Records:
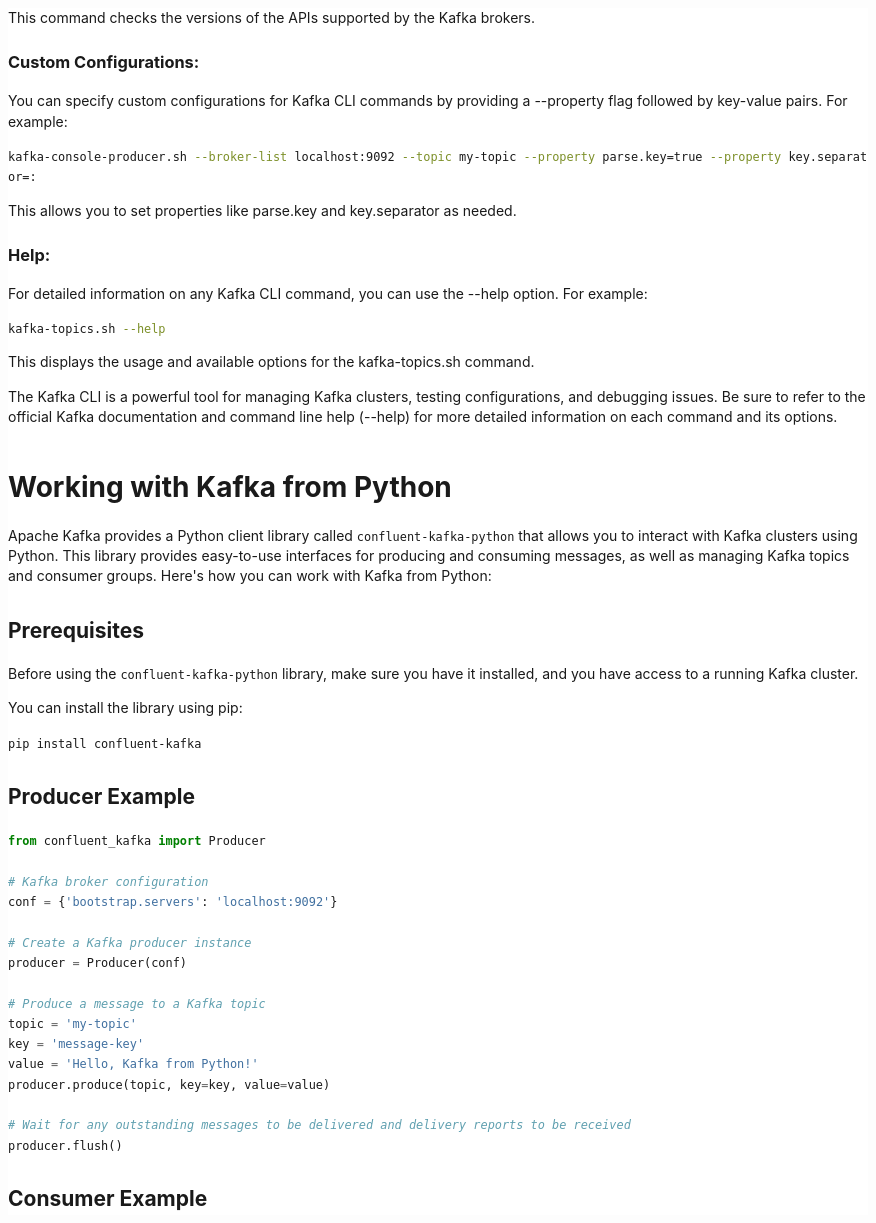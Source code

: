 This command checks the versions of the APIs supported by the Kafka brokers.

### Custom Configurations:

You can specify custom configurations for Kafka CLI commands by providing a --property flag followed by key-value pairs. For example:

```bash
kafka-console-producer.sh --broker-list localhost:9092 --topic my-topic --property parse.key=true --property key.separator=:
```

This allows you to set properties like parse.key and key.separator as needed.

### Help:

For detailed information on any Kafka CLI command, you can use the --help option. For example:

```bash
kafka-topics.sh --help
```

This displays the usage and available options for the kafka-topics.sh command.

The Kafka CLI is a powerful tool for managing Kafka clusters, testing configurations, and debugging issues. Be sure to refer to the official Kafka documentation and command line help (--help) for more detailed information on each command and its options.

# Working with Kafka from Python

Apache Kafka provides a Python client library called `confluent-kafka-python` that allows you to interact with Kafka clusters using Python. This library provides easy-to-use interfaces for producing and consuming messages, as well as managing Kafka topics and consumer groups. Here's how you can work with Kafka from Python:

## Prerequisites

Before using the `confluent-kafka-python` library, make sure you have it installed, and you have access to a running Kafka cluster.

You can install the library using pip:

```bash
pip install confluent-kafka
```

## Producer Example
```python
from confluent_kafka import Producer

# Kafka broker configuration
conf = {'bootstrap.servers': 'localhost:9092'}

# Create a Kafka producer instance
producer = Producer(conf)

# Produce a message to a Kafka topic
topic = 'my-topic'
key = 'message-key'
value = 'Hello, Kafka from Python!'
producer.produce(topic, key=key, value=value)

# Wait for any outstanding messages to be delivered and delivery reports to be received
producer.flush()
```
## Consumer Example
* * *
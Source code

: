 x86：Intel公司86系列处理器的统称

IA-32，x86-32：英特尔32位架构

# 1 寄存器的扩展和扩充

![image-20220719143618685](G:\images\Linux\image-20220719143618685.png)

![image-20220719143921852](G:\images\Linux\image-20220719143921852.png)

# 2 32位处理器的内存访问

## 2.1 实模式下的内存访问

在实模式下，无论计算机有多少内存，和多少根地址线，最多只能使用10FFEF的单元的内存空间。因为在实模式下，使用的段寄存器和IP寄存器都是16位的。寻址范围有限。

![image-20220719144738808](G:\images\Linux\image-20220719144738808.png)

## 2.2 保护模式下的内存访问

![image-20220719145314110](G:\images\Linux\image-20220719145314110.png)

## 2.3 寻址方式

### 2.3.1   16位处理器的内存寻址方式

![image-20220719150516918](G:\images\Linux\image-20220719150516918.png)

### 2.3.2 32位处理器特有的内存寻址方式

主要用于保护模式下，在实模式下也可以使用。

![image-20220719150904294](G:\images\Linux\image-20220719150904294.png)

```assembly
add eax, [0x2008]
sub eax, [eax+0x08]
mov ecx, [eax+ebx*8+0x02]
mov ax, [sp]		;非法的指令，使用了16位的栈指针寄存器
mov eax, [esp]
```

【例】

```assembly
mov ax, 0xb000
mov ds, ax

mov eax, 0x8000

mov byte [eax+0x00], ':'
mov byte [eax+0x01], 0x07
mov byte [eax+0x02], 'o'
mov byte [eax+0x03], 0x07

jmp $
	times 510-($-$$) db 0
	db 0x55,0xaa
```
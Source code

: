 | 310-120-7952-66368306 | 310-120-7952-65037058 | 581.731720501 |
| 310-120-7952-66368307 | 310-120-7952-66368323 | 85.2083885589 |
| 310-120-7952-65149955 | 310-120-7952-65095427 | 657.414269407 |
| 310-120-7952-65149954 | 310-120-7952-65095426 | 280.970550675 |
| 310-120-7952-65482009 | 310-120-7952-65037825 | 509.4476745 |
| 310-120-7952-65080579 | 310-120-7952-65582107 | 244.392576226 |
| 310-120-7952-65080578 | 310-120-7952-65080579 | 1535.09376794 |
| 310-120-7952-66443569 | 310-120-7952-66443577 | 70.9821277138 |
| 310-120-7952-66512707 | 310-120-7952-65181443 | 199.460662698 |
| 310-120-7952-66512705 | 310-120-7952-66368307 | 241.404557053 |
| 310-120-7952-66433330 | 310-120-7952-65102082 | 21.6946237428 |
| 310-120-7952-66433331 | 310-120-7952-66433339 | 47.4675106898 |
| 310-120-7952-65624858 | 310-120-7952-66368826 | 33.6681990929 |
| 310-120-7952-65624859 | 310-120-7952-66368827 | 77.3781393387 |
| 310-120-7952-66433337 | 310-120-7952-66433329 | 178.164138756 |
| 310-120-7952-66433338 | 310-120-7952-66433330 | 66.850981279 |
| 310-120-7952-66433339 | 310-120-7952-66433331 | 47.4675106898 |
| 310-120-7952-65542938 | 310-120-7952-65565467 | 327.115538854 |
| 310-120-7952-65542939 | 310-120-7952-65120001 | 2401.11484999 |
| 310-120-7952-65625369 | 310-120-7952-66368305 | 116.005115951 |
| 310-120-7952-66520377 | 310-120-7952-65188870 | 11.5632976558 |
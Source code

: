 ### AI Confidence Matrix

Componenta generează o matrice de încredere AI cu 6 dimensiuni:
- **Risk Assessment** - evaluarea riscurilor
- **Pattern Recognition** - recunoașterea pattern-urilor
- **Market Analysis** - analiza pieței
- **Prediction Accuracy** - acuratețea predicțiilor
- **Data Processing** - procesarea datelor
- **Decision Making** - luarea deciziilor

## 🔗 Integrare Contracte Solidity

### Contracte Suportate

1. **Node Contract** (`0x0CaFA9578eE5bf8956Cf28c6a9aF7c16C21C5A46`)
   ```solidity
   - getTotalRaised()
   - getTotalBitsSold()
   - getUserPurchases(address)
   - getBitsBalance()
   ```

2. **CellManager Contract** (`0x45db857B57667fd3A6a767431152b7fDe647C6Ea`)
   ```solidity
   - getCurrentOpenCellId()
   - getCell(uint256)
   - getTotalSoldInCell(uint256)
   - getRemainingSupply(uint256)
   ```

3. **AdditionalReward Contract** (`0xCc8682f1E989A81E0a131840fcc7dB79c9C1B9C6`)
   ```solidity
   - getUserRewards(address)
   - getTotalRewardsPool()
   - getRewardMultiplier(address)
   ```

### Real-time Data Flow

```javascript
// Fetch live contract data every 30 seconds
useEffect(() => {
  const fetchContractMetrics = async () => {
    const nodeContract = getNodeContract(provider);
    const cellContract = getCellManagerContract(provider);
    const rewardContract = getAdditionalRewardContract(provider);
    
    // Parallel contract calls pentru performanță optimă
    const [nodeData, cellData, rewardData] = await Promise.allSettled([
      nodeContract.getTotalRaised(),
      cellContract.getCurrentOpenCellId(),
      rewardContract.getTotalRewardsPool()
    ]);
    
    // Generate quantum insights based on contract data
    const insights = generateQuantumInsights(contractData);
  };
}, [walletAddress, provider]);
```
---
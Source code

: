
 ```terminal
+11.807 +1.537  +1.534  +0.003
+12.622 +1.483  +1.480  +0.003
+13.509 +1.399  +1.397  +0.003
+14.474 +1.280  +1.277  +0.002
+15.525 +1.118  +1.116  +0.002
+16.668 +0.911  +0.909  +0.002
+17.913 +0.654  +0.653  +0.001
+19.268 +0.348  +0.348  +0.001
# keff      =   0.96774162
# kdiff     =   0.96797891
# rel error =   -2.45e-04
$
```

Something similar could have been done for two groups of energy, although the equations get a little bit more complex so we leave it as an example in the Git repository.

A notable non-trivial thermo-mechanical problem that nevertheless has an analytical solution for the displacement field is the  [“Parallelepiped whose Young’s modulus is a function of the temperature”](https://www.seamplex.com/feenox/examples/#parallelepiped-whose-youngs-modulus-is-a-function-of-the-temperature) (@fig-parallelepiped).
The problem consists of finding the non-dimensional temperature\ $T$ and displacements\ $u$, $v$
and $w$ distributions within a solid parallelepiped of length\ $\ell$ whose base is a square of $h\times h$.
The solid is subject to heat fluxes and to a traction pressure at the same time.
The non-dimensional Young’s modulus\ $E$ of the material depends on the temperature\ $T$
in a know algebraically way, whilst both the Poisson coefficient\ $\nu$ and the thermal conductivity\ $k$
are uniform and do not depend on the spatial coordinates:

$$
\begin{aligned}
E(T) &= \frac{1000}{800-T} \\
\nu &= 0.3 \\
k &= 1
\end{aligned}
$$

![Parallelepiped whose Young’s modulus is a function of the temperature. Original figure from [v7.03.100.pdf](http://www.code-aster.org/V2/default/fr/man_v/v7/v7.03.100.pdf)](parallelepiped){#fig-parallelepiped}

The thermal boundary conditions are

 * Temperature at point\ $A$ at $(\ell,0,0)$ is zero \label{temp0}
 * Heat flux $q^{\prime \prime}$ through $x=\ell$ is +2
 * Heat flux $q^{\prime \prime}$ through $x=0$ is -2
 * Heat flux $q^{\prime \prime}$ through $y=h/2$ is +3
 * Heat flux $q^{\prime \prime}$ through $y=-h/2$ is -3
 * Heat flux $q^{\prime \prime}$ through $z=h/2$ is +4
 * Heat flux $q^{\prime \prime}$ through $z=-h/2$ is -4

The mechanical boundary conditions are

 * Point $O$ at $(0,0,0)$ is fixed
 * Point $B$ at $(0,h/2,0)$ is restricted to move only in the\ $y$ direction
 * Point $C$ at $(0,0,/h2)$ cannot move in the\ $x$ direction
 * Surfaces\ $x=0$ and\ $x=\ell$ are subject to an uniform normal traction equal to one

Work to be completed:
All lines above from the one holding "310-120-7952-66368826 | 33.6681990929 |" to the one holding "310-120-7952-65120001 | 2401.11484999 |", inclusive, are to be copied exactly; no other line is wanted.

Worked solution:
| 310-120-7952-65624858 | 310-120-7952-66368826 | 33.6681990929 |
| 310-120-7952-65624859 | 310-120-7952-66368827 | 77.3781393387 |
| 310-120-7952-66433337 | 310-120-7952-66433329 | 178.164138756 |
| 310-120-7952-66433338 | 310-120-7952-66433330 | 66.850981279 |
| 310-120-7952-66433339 | 310-120-7952-66433331 | 47.4675106898 |
| 310-120-7952-65542938 | 310-120-7952-65565467 | 327.115538854 |
| 310-120-7952-65542939 | 310-120-7952-65120001 | 2401.11484999 |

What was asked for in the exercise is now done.